His wife, however, holds the opinion that he was murdered. The couple had been separated for five years. She argues that Guzmán didn't like explosive weapons. She also noted that he had become anxious leading up to the day of his death and there was no suicide note. She believes he received threats over the phone. She suggested that information he published had something to do with his death. His girlfriend, with whom he had a child, was also of the opinion that he was murdered. She said he was indecisive and would have been unable to carry through such an act. Her lawyer also said that the distance he would have had to travel to the scene of his death was too far. His colleagues said he was not robbed. They believed he had been dragged some distance. His body showed signs of torture and his shirt torn. His stomach had damage, as well as his left arm. The case remained closed for over one year with no new evidence. His colleagues also believe his case was closed under pressure by someone in justice.

== Context ==
In 2011, David Niño de Guzmán's death was the only instance of a fatality associated with journalism in Bolivia. Long after his case was closed, journalists continued to raise his name as a victim of violence against journalists in Bolivia. While the Committee to Protect Journalists still have not confirmed Guzmán as a work-related death, it has confirmed two other Bolivian journalists, Carlos Quispe Quispe of Radio Municipal killed 29 March 2008 in Pucarani and Juan Carlos Encinas, a freelance journalist, killed 29 July 2001 in Catavi.

== Impact ==
A march was held in honour of David Niño de Guzmán on 27 April 2011. Demonstrators urged authorities to hold a full investigation into his death and for life insurance for media workers. Additionally, the government was looking into low salaries, the long working days of journalists, arbitrary layoffs, medical insurance, and mistreatment of media workers by their employers.

==Reactions==
Reporters Without Borders insisted those responsible be punished.

Irina Bokova, director-general of UNESCO, said, "I urge the Bolivian authorities to thoroughly investigate the brutal death of David Niño de Guzmán. Bringing to light the circumstances, and punishing those responsible, sends an important signal that freedom of expression is an inviolable right, and that the existence of a diverse and independent media is vital for informed public debate."

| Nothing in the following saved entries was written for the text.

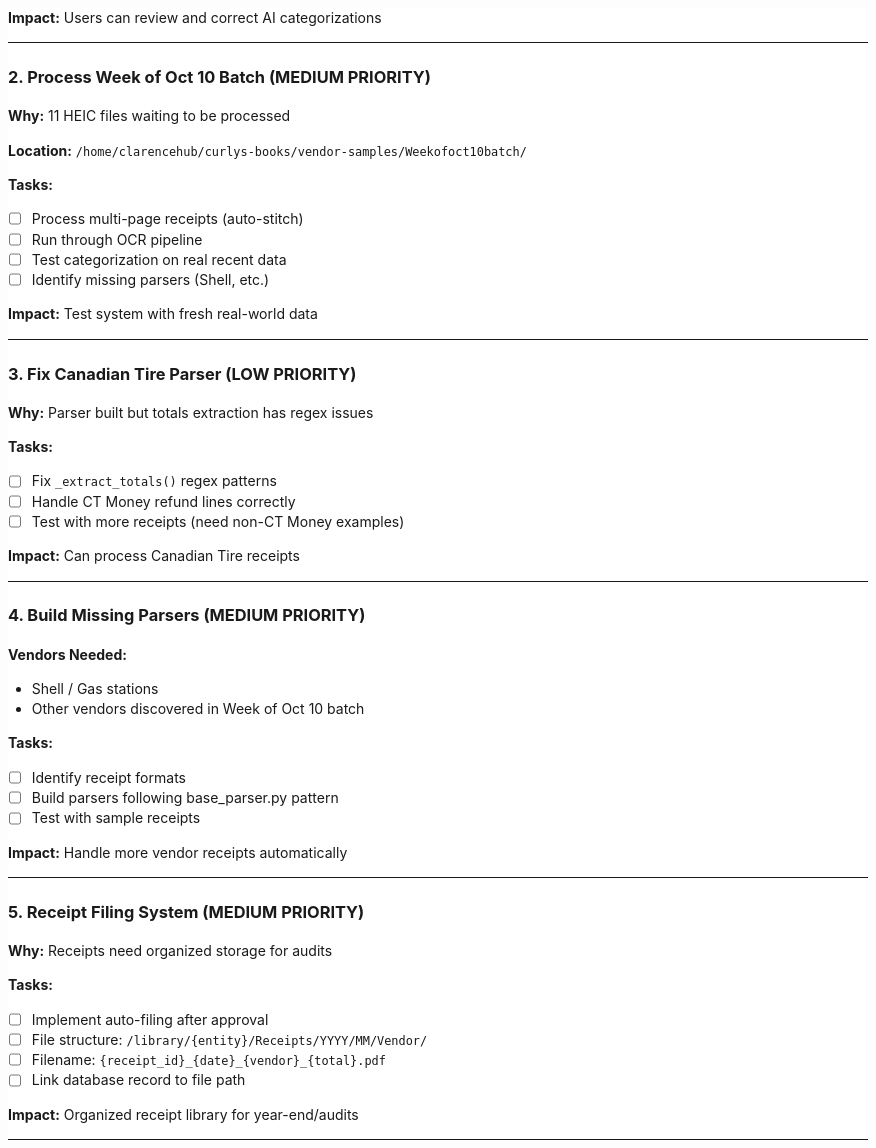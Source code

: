 **Impact:** Users can review and correct AI categorizations

---

### 2. Process Week of Oct 10 Batch (MEDIUM PRIORITY)
**Why:** 11 HEIC files waiting to be processed

**Location:** `/home/clarencehub/curlys-books/vendor-samples/Weekofoct10batch/`

**Tasks:**
- [ ] Process multi-page receipts (auto-stitch)
- [ ] Run through OCR pipeline
- [ ] Test categorization on real recent data
- [ ] Identify missing parsers (Shell, etc.)

**Impact:** Test system with fresh real-world data

---

### 3. Fix Canadian Tire Parser (LOW PRIORITY)
**Why:** Parser built but totals extraction has regex issues

**Tasks:**
- [ ] Fix `_extract_totals()` regex patterns
- [ ] Handle CT Money refund lines correctly
- [ ] Test with more receipts (need non-CT Money examples)

**Impact:** Can process Canadian Tire receipts

---

### 4. Build Missing Parsers (MEDIUM PRIORITY)
**Vendors Needed:**
- Shell / Gas stations
- Other vendors discovered in Week of Oct 10 batch

**Tasks:**
- [ ] Identify receipt formats
- [ ] Build parsers following base_parser.py pattern
- [ ] Test with sample receipts

**Impact:** Handle more vendor receipts automatically

---

### 5. Receipt Filing System (MEDIUM PRIORITY)
**Why:** Receipts need organized storage for audits

**Tasks:**
- [ ] Implement auto-filing after approval
- [ ] File structure: `/library/{entity}/Receipts/YYYY/MM/Vendor/`
- [ ] Filename: `{receipt_id}_{date}_{vendor}_{total}.pdf`
- [ ] Link database record to file path

**Impact:** Organized receipt library for year-end/audits

---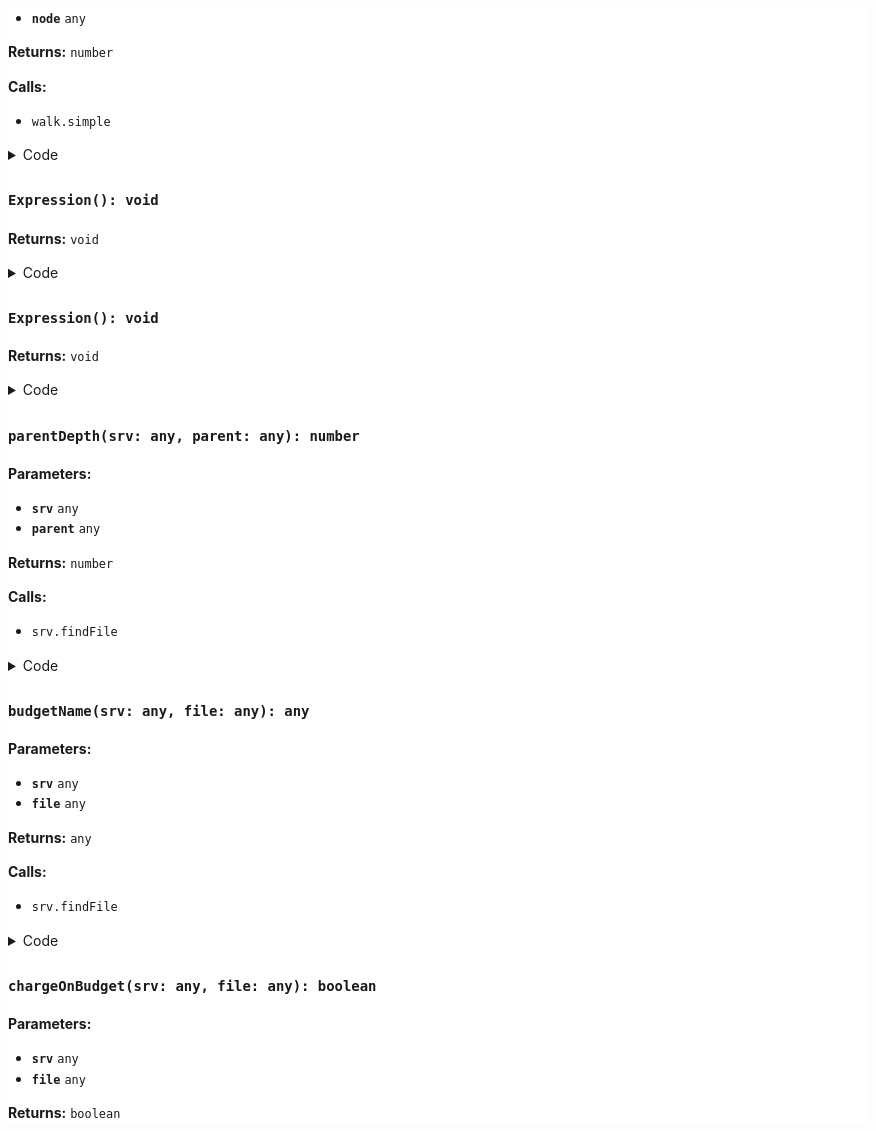 - **`node`** `any`

**Returns:** `number`

**Calls:**

- `walk.simple`

<details><summary>Code</summary></details>

### `Expression(): void`

**Returns:** `void`

<details><summary>Code</summary></details>

### `Expression(): void`

**Returns:** `void`

<details><summary>Code</summary></details>

### `parentDepth(srv: any, parent: any): number`

**Parameters:**

- **`srv`** `any`
- **`parent`** `any`

**Returns:** `number`

**Calls:**

- `srv.findFile`

<details><summary>Code</summary></details>

### `budgetName(srv: any, file: any): any`

**Parameters:**

- **`srv`** `any`
- **`file`** `any`

**Returns:** `any`

**Calls:**

- `srv.findFile`

<details><summary>Code</summary></details>

### `chargeOnBudget(srv: any, file: any): boolean`

**Parameters:**

- **`srv`** `any`
- **`file`** `any`

**Returns:** `boolean`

Media workers urged the government for a full investigation, life insurance, and other improvements to their working conditions. While authorities ruled David Niño de Guzmán's death a suicide, however, many still believe it was a homicide, José Luis Columba, head of the Asociación Nacional de la Prensa (National Press Association) in Bolivia, pointed to the violent nature of his death as an indicator of murder.